▶ **Exercise brief**: Go to the line in the entries below that holds "## Function Arguments" and repeat exactly from there through the line that holds "Bayes Factor thresholds", inclusive.

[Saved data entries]
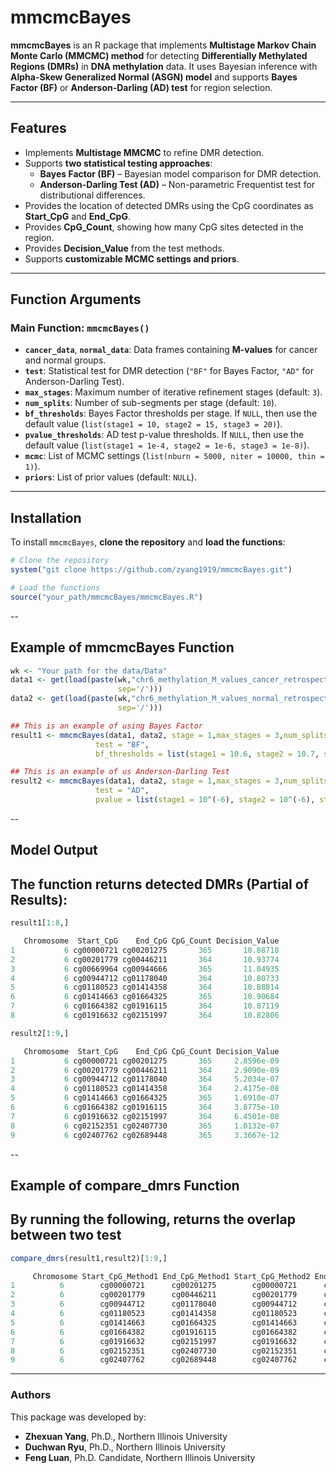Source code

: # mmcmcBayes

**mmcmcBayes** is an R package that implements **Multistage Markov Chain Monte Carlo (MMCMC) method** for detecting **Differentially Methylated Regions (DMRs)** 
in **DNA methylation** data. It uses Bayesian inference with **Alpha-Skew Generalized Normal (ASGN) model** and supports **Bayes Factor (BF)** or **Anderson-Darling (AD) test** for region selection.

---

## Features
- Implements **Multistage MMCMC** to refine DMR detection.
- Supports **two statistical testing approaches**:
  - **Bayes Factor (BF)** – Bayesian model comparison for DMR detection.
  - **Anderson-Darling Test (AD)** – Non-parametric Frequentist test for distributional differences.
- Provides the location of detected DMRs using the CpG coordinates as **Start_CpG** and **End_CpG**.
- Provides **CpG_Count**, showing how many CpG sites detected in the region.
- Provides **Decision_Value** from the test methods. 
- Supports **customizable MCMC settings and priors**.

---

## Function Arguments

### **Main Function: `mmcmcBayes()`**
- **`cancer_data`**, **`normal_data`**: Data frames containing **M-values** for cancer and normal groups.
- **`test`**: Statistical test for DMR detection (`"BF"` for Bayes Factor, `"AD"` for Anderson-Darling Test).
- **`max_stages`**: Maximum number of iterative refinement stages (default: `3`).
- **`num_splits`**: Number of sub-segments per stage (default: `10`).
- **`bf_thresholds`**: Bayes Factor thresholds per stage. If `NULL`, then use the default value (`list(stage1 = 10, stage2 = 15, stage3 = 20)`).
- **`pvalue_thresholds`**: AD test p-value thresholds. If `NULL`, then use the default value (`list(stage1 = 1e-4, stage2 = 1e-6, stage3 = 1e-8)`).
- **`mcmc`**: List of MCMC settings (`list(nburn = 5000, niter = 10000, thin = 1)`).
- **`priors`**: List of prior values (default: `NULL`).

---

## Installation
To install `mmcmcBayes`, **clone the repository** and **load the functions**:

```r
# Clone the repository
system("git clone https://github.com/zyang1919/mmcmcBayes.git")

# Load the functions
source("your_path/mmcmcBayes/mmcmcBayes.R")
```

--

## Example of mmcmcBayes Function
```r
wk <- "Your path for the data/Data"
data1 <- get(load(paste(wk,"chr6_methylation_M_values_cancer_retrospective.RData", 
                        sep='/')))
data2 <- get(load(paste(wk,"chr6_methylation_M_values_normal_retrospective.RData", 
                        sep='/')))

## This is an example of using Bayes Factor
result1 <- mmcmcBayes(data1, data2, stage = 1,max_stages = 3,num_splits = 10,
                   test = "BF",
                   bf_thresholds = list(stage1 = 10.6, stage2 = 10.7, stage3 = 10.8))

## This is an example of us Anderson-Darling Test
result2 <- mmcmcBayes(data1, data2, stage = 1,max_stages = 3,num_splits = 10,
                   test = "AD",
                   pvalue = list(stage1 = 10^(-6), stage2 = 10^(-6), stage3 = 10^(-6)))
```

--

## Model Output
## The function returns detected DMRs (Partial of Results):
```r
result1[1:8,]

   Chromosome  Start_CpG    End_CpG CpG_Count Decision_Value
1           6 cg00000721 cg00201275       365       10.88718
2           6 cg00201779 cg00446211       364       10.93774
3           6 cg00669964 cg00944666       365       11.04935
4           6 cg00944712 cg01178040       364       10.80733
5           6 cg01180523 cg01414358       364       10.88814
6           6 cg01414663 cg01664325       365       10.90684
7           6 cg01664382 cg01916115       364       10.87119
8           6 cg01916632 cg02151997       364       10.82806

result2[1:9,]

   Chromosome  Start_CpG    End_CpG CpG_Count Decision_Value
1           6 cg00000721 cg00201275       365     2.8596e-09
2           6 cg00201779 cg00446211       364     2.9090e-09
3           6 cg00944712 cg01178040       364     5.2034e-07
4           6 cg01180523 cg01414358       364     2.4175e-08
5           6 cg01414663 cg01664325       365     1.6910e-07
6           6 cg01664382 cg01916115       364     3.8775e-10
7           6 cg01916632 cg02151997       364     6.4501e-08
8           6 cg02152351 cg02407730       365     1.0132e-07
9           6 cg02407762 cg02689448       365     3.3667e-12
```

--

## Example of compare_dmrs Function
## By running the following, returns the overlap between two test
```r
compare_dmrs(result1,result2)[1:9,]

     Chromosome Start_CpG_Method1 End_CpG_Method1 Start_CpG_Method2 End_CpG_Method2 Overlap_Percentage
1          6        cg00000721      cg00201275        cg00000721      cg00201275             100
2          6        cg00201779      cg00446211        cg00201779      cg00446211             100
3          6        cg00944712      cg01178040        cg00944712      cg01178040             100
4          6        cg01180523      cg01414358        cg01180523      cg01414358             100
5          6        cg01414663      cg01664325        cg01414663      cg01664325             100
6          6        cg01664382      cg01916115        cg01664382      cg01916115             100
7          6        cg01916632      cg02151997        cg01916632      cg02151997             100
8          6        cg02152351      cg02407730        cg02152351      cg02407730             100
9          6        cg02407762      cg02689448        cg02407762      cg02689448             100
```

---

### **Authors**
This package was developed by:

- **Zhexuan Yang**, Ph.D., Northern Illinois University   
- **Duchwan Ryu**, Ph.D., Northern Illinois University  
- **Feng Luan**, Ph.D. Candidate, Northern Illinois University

▶ **Response below**:
## Function Arguments

### **Main Function: `mmcmcBayes()`**
- **`cancer_data`**, **`normal_data`**: Data frames containing **M-values** for cancer and normal groups.
- **`test`**: Statistical test for DMR detection (`"BF"` for Bayes Factor, `"AD"` for Anderson-Darling Test).
- **`max_stages`**: Maximum number of iterative refinement stages (default: `3`).
- **`num_splits`**: Number of sub-segments per stage (default: `10`).
- **`bf_thresholds`**: Bayes Factor thresholds per stage. If `NULL`, then use the default value (`list(stage1 = 10, stage2 = 15, stage3 = 20)`).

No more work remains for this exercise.